The task: Among the entries below, find each line holding "mailto" and return it.

--- START ---

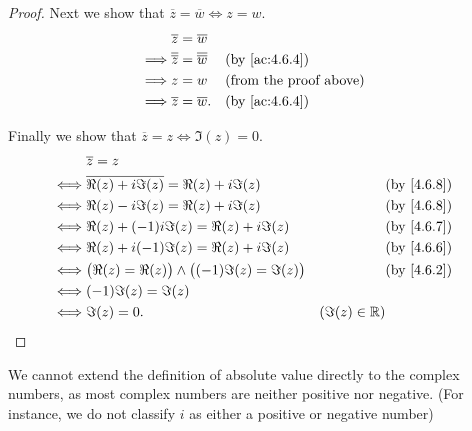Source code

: \begin{proof}
  Next we show that \(\overline{z} = \overline{w} \iff z = w\).
  \begin{align*}
             & \overline{z} = \overline{w}                                                          \\
    \implies & \overline{\overline{z}} = \overline{\overline{w}} &  & \text{(by \cref{ac:4.6.4})}   \\
    \implies & z = w                                             &  & \text{(from the proof above)} \\
    \implies & \overline{z} = \overline{w}.                      &  & \text{(by \cref{ac:4.6.4})}
  \end{align*}

  Finally we show that \(\overline{z} = z \iff \Im(z) = 0\).
  \begin{align*}
         & \overline{z} = z                                                                                            \\
    \iff & \overline{\Re(z) + i \Im(z)} = \Re(z) + i \Im(z)               &                 & \text{(by \cref{4.6.8})} \\
    \iff & \Re(z) - i \Im(z) = \Re(z) + i \Im(z)                          &                 & \text{(by \cref{4.6.8})} \\
    \iff & \Re(z) + (-1) i \Im(z) = \Re(z) + i \Im(z)                     &                 & \text{(by \cref{4.6.7})} \\
    \iff & \Re(z) + i (-1) \Im(z) = \Re(z) + i \Im(z)                     &                 & \text{(by \cref{4.6.6})} \\
    \iff & \big(\Re(z) = \Re(z)\big) \land \big((-1) \Im(z) = \Im(z)\big) &                 & \text{(by \cref{4.6.2})} \\
    \iff & (-1) \Im(z) = \Im(z)                                                                                        \\
    \iff & \Im(z) = 0.                                                    & (\Im(z) \in \R)
  \end{align*}
\end{proof}

\begin{note}
  We cannot extend the definition of absolute value directly to the complex numbers, as most complex numbers are neither positive nor negative.
  (For instance, we do not classify \(i\) as either a positive or negative number)
\end{note}

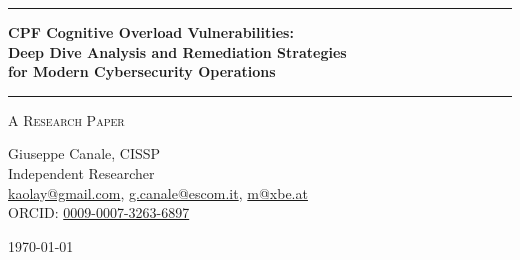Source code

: \documentclass[11pt,a4paper]{article}
\begin{document}
\thispagestyle{empty}
\begin{center}

\vspace*{0.5cm}

\rule{\textwidth}{1.5pt}

\vspace{0.5cm}

{\LARGE \textbf{CPF Cognitive Overload Vulnerabilities:}}\\[0.3cm]
{\LARGE \textbf{Deep Dive Analysis and Remediation Strategies}}\\[0.3cm]
{\LARGE \textbf{for Modern Cybersecurity Operations}}

\vspace{0.5cm}

\rule{\textwidth}{1.5pt}

\vspace{0.3cm}

{\large \textsc{A Research Paper}}

\vspace{0.5cm}

{\Large Giuseppe Canale, CISSP}\\[0.2cm]
Independent Researcher\\[0.1cm]
\href{mailto:kaolay@gmail.com}{kaolay@gmail.com}, 
\href{mailto:g.canale@escom.it}{g.canale@escom.it}, 
\href{mailto:m8xbe.at}{m@xbe.at}\\[0.1cm]
ORCID: \href{https://orcid.org/0009-0007-3263-6897}{0009-0007-3263-6897}

\vspace{0.8cm}

{\large \today}

\vspace{1cm}

\end{center}
\end{document}
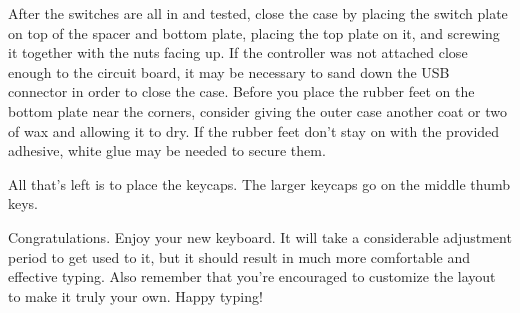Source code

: \documentclass{article}
\begin{document}
After the switches are all in and tested, close the case by placing
the switch plate on top of the spacer and bottom plate, placing the
top plate on it, and screwing it together with the nuts facing up. If the
controller was not attached close enough to the circuit board, it may
be necessary to sand down the USB connector in order to close the
case. Before you place the rubber feet on the bottom plate near the
corners, consider giving the outer case another coat or two of wax and
allowing it to dry. If the rubber feet don't stay on with the provided
adhesive, white glue may be needed to secure them.

\vspace{1em}

All that's left is to place the keycaps. The larger keycaps go on the
middle thumb keys.

\vspace{1em}

Congratulations. Enjoy your new keyboard. It will take a considerable
adjustment period to get used to it, but it should result in much more
comfortable and effective typing. Also remember that you're encouraged
to customize the layout to make it truly your own. Happy typing!

\end{document}
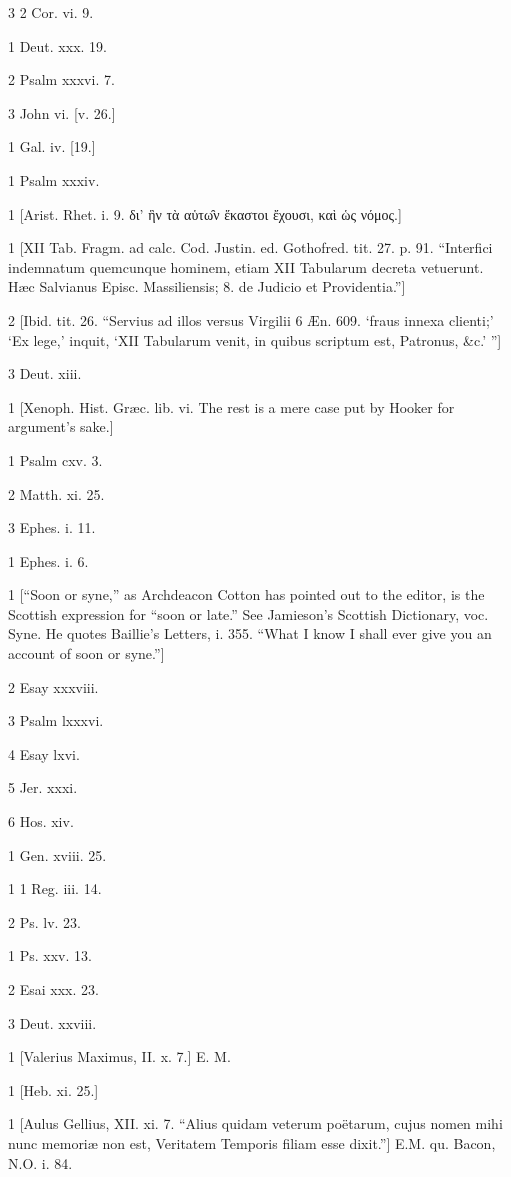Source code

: 3
2 Cor. vi. 9.

1
Deut. xxx. 19.

2
Psalm xxxvi. 7.

3
John vi. [v. 26.]

1
Gal. iv. [19.]

1
Psalm xxxiv.

1
[Arist. Rhet. i. 9. δι’ ἣν τὰ αὑτω̑ν ἕκαστοι ἔχουσι, καὶ ὡς νόμος.]

1
[XII Tab. Fragm. ad calc. Cod. Justin. ed. Gothofred. tit. 27. p. 91. “Interfici indemnatum quemcunque hominem, etiam XII Tabularum decreta vetuerunt. Hæc Salvianus Episc. Massiliensis; 8. de Judicio et Providentia.”]

2
[Ibid. tit. 26. “Servius ad illos versus Virgilii 6 Æn. 609. ‘fraus innexa clienti;’ ‘Ex lege,’ inquit, ‘XII Tabularum venit, in quibus scriptum est, Patronus, &c.’ ”]

3
Deut. xiii.

1
[Xenoph. Hist. Græc. lib. vi. The rest is a mere case put by Hooker for argument’s sake.]

1
Psalm cxv. 3.

2
Matth. xi. 25.

3
Ephes. i. 11.

1
Ephes. i. 6.

1
[“Soon or syne,” as Archdeacon Cotton has pointed out to the editor, is the Scottish expression for “soon or late.” See Jamieson’s Scottish Dictionary, voc. Syne. He quotes Baillie’s Letters, i. 355. “What I know I shall ever give you an account of soon or syne.”]

2
Esay xxxviii.

3
Psalm lxxxvi.

4
Esay lxvi.

5
Jer. xxxi.

6
Hos. xiv.

1
Gen. xviii. 25.

1
1 Reg. iii. 14.

2
Ps. lv. 23.

1
Ps. xxv. 13.

2
Esai xxx. 23.

3
Deut. xxviii.

1
[Valerius Maximus, II. x. 7.] E. M.

1
[Heb. xi. 25.]

1
[Aulus Gellius, XII. xi. 7. “Alius quidam veterum poëtarum, cujus nomen mihi nunc memoriæ non est, Veritatem Temporis filiam esse dixit.”] E.M. qu. Bacon, N.O. i. 84.

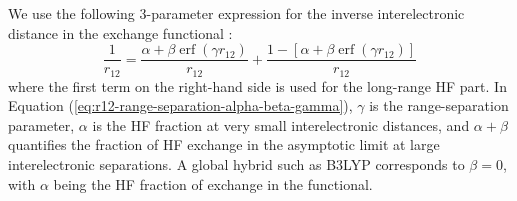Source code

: \documentclass[landscape,a0b,final]{a0poster}
\newenvironment{poster}{
  \begin{center}
  \begin{minipage}[c]{0.98\textwidth}
}{
  \end{minipage} 
  \end{center}
}
\begin{document}
\begin{poster}
\begin{multicols}{3}
    We use the following 3-parameter expression for the inverse
    interelectronic distance in the exchange functional
    \cite{yanai_new_2004}:
    \begin{equation}
    \label{eq:r12-range-separation-alpha-beta-gamma}
    \frac{1}{r_{12}} =
    \frac{\alpha + \beta \operatorname{erf} (\gamma r_{12})}{r_{12}} + 
    \frac{1-[\alpha + \beta \operatorname{erf} (\gamma r_{12})]}{r_{12}} 
    \end{equation}
    where the first term on the right-hand side is used for the long-range
    HF part. In Equation (\ref{eq:r12-range-separation-alpha-beta-gamma}),
    $\gamma$ is the range-separation parameter, $\alpha$ is the HF
    fraction at very small interelectronic distances, and $\alpha+\beta$
    quantifies the fraction of HF exchange in the asymptotic limit at
    large interelectronic separations. A global hybrid such as B3LYP
    corresponds to $\beta = 0$, with $\alpha$ being the HF fraction of
    exchange in the functional.


\end{multicols}
\end{poster}
\end{document}
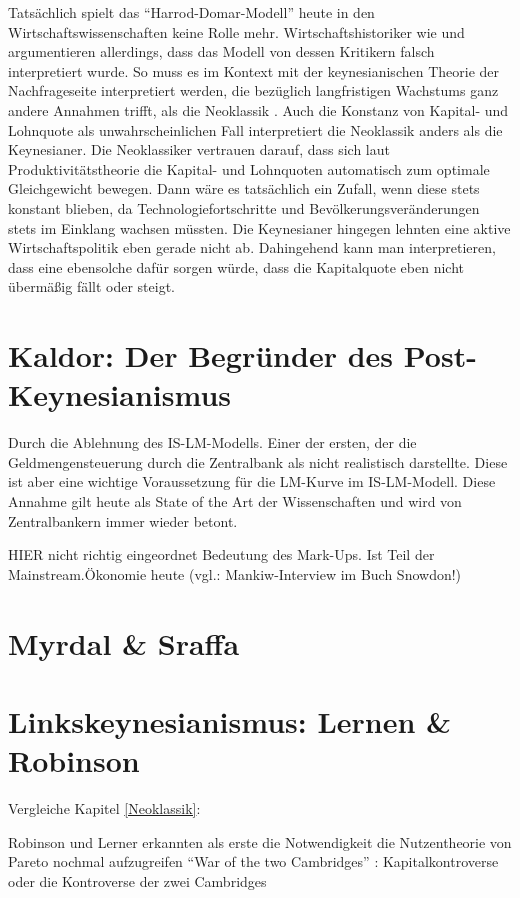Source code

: Tatsächlich spielt das "`Harrod-Domar-Modell"' heute in den Wirtschaftswissenschaften keine Rolle mehr. Wirtschaftshistoriker wie \textcite{Berg2013} und \textcite{Boianovsky2018} argumentieren allerdings, dass das Modell von dessen Kritikern falsch interpretiert wurde. So muss es im Kontext mit der keynesianischen Theorie der Nachfrageseite interpretiert werden, die bezüglich langfristigen Wachstums ganz andere Annahmen trifft, als die Neoklassik \parencite[S. 479]{Boianovsky2018}. Auch die Konstanz von Kapital- und Lohnquote als unwahrscheinlichen Fall interpretiert die Neoklassik anders als die Keynesianer. Die Neoklassiker vertrauen darauf, dass sich laut Produktivitätstheorie die Kapital- und Lohnquoten automatisch zum optimale Gleichgewicht bewegen. Dann wäre es tatsächlich ein Zufall, wenn diese stets konstant blieben, da Technologiefortschritte und Bevölkerungsveränderungen stets im Einklang wachsen müssten. Die Keynesianer hingegen lehnten eine aktive Wirtschaftspolitik eben gerade nicht ab. Dahingehend kann man interpretieren, dass eine ebensolche dafür sorgen würde, dass die Kapitalquote eben nicht übermäßig fällt oder steigt.



\section{Kaldor: Der Begründer des Post-Keynesianismus}
Durch die Ablehnung des IS-LM-Modells.
Einer der ersten, der die Geldmengensteuerung durch die Zentralbank als nicht realistisch darstellte. Diese ist aber eine wichtige Voraussetzung für die LM-Kurve im IS-LM-Modell. Diese Annahme gilt heute als State of the Art der Wissenschaften und wird von Zentralbankern immer wieder betont.

HIER nicht richtig eingeordnet
Bedeutung des Mark-Ups. Ist Teil der Mainstream.Ökonomie heute (vgl.: Mankiw-Interview im Buch Snowdon!)


\section{Myrdal \& Sraffa}

\section{Linkskeynesianismus: Lernen \& Robinson}

Vergleiche Kapitel \ref{Neoklassik}:

Robinson und Lerner erkannten als erste die Notwendigkeit die Nutzentheorie von Pareto nochmal aufzugreifen
"`War of the two Cambridges"' \parencite{Tobin1985}: Kapitalkontroverse oder die Kontroverse der zwei Cambridges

--- END ---

Answer below:
\href{mailto:kaolay@gmail.com}{kaolay@gmail.com}, 
\href{mailto:g.canale@escom.it}{g.canale@escom.it}, 
\href{mailto:m8xbe.at}{m@xbe.at}\\[0.1cm]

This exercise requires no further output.